• WHAT YOU NEED TO DO:
Go through the listing and return every line with "interpolation" in it.
____ DATASET RECORDS
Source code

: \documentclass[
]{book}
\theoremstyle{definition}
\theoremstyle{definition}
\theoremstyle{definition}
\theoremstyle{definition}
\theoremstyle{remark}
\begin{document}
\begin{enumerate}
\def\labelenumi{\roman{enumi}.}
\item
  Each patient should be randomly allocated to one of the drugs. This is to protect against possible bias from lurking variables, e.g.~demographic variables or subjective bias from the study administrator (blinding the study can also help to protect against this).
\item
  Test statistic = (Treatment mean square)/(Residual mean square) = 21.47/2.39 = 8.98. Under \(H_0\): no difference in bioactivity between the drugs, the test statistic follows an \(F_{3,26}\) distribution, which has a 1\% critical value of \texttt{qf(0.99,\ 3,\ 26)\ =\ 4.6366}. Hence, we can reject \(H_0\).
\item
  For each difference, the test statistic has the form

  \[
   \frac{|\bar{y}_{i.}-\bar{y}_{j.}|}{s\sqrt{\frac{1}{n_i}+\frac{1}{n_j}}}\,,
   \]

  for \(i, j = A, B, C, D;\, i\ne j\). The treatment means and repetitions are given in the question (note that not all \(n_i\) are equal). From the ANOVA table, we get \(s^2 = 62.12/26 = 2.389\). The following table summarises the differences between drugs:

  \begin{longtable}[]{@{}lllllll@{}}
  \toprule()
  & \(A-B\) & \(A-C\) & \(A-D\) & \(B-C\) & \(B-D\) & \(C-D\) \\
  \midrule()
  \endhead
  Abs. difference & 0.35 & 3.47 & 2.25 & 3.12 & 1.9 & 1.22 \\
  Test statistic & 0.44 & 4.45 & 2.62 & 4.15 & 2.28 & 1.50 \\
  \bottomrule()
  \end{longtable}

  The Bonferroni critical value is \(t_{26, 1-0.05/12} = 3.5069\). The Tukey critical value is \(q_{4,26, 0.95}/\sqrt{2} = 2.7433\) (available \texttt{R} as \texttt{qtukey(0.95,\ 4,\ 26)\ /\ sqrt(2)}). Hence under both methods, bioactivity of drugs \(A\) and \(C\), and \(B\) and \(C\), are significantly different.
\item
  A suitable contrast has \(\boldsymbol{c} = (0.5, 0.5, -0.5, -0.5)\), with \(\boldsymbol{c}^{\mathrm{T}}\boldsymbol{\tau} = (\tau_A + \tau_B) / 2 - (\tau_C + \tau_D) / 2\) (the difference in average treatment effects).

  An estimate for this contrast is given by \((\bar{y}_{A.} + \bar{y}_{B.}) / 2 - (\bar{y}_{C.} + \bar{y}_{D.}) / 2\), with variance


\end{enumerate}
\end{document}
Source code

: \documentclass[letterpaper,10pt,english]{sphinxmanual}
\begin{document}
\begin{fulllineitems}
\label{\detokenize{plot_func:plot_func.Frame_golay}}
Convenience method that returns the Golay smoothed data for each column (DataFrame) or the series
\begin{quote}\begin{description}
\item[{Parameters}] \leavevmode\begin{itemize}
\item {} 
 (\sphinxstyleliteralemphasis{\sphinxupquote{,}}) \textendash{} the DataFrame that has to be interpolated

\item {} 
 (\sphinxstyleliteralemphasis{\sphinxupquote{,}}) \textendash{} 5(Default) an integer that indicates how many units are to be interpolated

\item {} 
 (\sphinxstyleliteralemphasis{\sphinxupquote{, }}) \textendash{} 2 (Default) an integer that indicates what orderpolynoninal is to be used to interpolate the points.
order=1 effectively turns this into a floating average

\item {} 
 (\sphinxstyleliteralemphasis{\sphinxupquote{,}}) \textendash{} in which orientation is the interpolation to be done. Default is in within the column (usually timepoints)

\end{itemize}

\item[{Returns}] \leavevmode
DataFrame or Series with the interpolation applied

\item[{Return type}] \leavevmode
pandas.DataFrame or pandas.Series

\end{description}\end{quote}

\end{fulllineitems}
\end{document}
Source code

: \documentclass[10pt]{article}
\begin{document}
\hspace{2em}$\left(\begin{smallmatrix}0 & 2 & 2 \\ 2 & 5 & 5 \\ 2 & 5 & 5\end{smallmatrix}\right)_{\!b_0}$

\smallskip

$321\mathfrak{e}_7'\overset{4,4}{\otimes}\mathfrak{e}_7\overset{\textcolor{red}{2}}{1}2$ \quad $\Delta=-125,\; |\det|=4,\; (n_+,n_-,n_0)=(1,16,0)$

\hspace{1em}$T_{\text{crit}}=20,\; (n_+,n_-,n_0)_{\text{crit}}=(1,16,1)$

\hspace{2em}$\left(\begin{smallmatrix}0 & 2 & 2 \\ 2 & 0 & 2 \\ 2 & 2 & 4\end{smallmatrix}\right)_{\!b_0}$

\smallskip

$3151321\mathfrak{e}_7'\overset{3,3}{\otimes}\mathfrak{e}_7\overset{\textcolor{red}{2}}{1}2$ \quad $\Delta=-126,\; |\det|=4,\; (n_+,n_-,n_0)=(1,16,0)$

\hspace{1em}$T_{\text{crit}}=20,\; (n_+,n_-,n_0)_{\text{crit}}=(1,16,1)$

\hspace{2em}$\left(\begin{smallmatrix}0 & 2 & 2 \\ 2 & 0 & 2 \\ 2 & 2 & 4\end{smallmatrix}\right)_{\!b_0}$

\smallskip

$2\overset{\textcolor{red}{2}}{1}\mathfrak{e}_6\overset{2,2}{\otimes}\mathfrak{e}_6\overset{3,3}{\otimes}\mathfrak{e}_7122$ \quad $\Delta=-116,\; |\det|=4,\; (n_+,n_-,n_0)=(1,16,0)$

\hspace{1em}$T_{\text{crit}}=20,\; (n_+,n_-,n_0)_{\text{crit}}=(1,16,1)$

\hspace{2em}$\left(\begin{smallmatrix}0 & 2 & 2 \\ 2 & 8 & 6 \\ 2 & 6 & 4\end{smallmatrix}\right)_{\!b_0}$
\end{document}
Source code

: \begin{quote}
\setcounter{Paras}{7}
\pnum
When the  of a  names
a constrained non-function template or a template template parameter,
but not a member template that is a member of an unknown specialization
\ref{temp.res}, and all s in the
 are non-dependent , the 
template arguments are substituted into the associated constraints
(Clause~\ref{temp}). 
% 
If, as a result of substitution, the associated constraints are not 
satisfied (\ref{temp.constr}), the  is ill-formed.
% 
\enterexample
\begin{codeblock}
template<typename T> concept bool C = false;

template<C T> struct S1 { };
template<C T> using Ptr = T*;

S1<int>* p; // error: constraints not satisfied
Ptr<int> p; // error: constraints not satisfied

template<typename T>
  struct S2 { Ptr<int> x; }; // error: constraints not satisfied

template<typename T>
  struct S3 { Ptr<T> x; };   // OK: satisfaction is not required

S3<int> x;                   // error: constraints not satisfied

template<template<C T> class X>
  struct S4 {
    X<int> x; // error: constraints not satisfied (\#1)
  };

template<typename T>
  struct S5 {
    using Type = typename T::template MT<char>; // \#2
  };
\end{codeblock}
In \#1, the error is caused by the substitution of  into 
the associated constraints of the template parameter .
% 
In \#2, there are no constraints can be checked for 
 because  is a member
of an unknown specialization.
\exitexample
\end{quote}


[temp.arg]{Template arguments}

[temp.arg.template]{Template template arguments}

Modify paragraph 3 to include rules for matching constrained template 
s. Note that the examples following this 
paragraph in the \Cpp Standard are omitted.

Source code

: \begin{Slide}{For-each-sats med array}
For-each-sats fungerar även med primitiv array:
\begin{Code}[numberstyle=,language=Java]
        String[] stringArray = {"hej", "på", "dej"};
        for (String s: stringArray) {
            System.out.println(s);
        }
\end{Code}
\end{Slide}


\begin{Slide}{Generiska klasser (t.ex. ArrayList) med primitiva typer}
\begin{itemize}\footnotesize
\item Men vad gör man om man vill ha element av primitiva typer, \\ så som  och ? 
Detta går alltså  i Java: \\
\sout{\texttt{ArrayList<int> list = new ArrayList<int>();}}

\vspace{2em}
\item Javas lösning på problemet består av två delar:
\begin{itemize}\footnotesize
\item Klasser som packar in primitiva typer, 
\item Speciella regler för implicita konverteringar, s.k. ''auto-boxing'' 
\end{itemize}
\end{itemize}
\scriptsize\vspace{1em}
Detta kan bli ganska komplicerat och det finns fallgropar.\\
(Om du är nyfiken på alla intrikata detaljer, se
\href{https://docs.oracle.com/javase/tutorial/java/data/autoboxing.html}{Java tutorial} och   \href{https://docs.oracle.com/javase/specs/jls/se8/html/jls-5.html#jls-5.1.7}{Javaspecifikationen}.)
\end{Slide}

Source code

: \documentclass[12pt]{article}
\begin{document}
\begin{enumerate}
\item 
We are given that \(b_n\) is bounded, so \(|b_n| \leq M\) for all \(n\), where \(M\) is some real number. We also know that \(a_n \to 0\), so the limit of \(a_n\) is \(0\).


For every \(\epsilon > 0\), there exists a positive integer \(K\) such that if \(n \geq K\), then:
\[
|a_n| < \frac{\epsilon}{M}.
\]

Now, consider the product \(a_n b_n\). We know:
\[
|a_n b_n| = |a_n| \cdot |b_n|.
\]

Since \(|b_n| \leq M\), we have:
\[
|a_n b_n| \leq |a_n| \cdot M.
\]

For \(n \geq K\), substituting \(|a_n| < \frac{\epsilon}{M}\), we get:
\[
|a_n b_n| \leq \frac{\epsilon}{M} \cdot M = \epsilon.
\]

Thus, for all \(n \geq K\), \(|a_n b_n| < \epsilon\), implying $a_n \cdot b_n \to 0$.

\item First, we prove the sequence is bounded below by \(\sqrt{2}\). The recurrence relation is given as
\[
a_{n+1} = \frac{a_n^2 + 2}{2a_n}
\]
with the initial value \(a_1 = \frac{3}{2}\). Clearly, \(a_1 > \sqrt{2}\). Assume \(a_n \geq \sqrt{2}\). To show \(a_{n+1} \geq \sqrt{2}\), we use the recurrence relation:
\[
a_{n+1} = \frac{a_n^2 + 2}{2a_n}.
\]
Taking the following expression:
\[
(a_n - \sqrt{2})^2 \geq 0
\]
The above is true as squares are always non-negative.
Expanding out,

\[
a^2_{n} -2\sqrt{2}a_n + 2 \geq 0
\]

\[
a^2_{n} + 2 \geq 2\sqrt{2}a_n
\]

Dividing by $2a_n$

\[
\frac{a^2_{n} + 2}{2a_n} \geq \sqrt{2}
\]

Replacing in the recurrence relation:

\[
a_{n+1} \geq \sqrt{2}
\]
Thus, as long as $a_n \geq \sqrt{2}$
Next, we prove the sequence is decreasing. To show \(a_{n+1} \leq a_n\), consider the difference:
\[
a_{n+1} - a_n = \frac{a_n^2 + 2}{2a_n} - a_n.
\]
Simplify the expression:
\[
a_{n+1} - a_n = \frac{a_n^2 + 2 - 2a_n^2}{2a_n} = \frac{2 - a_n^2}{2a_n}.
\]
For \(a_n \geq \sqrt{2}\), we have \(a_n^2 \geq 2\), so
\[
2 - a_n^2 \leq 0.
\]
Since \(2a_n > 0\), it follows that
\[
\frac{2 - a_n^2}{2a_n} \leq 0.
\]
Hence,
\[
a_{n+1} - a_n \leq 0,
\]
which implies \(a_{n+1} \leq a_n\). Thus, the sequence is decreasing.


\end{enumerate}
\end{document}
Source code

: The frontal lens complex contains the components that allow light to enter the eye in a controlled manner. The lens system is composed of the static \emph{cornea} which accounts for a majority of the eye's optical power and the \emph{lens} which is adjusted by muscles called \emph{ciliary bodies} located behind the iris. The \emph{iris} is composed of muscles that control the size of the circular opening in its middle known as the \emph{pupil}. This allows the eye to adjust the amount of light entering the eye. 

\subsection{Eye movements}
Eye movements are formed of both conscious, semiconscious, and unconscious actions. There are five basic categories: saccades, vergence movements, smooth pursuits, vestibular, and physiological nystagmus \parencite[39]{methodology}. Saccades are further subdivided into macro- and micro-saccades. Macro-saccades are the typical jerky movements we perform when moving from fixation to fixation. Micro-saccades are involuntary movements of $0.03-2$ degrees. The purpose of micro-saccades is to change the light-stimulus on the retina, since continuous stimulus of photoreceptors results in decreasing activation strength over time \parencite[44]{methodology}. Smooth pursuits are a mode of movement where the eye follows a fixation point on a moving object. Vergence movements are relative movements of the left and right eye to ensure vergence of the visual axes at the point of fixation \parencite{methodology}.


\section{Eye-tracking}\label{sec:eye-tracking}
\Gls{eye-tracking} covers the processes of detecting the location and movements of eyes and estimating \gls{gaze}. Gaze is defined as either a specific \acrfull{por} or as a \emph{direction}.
________
• COMPLETED EXERCISE:
 (\sphinxstyleliteralemphasis{\sphinxupquote{,}}) \textendash{} in which orientation is the interpolation to be done. Default is in within the column (usually timepoints)
DataFrame or Series with the interpolation applied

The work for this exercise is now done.